→ **Records from a data collection**
[Start of Attachment]
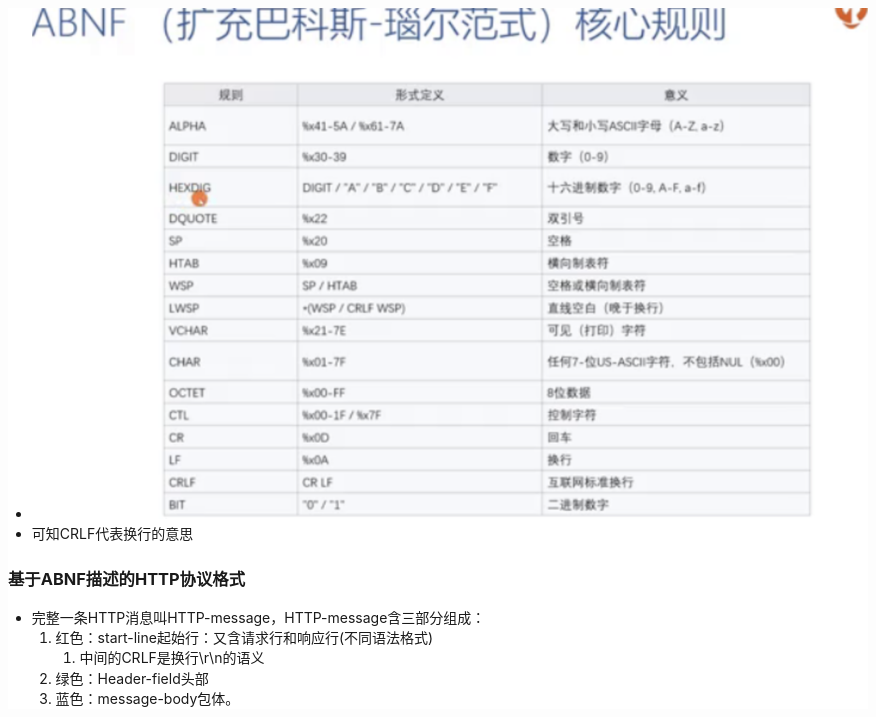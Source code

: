 - ![lan5](./img/0403.png)
- 可知CRLF代表换行的意思

### 基于ABNF描述的HTTP协议格式

- 完整一条HTTP消息叫HTTP-message，HTTP-message含三部分组成：
  1. 红色：start-line起始行：又含请求行和响应行(不同语法格式)
     1. 中间的CRLF是换行\r\n的语义
  2. 绿色：Header-field头部
  3. 蓝色：message-body包体。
[End of Attachment]
→ **Work item**
Using the records above, write out exactly the lines from the one containing "- 完整一条HTTP消息叫H" through the last, and add nothing.

→ **Written solution**
- 完整一条HTTP消息叫HTTP-message，HTTP-message含三部分组成：
  1. 红色：start-line起始行：又含请求行和响应行(不同语法格式)
     1. 中间的CRLF是换行\r\n的语义
  2. 绿色：Header-field头部
  3. 蓝色：message-body包体。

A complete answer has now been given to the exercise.